We planned to attend the Total Eclipse In The Park event at Cumberland Mountain State Park. Armed with lawn chairs, sunscreen, and solar glasses, we arrived at the park and headed for the golf course. There was a stage area with live music, food vendors, and since it was on a golf course, plenty of wide, open space. Beautifully landscaped wide, open space, I might add.
We set up our chairs and waited. The forecast had called for partially cloudy skies, and there were some scattered clouds, but the sky was a brilliant blue, and in the end they did not interfere. We had a front row seat with an unobstructed view to the greatest show the sky has to offer.
The eclipse would be visible for about 3ish hours that day with totality at 1:26pm.
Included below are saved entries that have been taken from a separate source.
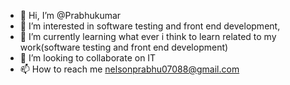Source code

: - 👋 Hi, I’m @Prabhukumar
- 👀 I’m interested in software testing and front end development,
- 🌱 I’m currently learning what ever i think to learn related to my work(software testing and front end development)
- 💞️ I’m looking to collaborate on IT
- 📫 How to reach me nelsonprabhu07088@gmail.com

<!---
Prabhukumar/Prabhukumar is a ✨ special ✨ repository because its `README.md` (this file) appears on your GitHub profile.
You can click the Preview link to take a look at your changes.
--->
Totality would last 2 minutes and 34 seconds. Around noon the first black sliver appeared across the sun, then a crescent, then a half moon. As totality approached, the sky began to take on a strange hue. Hazy. Sort of. That’s the best way I can describe it. It began getting darker, but an unusual darkness. If you’re old enough to remember, it was similar to when TV shows tried to make it look like it was night, when it was still light outside. It kinda looked like night, but you knew it wasn’t.
The sunset colors stretched over the tree line in a full 360. The cicadas were going nuts. As the moon slipped completely in front of the sun, the temperature dropped over 10 degrees. People broke into spontaneous applause. As soon as it was safe, we whipped off our solar glasses. Simply breathtaking! The photos that you see and think are photoshopped? Nope. It’s the real deal and it was magical.
It was seemingly over as soon as it began and the moon made its way to half, then back to crescent, before leaving us completely. Lying in the grass, I watched until it was completely over.
The experience was nothing short of miraculous. Maybe best of all was the way so many people came together that day. All across the nation. If you missed it, there’s another coming through North America in 2019. I, for one, plan on being there.